• [Task objective]: For this exercise, retype all the data exactly and exclude every image.

• [Given information]:
%%

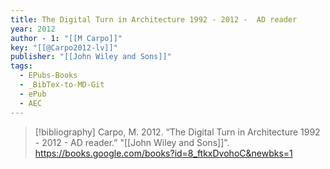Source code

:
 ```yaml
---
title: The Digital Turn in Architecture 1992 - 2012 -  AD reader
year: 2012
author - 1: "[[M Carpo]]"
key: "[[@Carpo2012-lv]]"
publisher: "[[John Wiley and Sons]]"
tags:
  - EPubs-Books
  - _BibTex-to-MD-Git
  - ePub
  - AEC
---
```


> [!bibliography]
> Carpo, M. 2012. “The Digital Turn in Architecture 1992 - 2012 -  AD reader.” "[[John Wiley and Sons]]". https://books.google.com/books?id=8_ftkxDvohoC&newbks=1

%%

• [Reply]:
Source code

:
 ```yaml
---
title: The Digital Turn in Architecture 1992 - 2012 -  AD reader
year: 2012
author - 1: "[[M Carpo]]"
key: "[[@Carpo2012-lv]]"
publisher: "[[John Wiley and Sons]]"
tags:
  - EPubs-Books
  - _BibTex-to-MD-Git
  - ePub
  - AEC
---
```


> [!bibliography]
> Carpo, M. 2012. “The Digital Turn in Architecture 1992 - 2012 -  AD reader.” "[[John Wiley and Sons]]". https://books.google.com/books?id=8_ftkxDvohoC&newbks=1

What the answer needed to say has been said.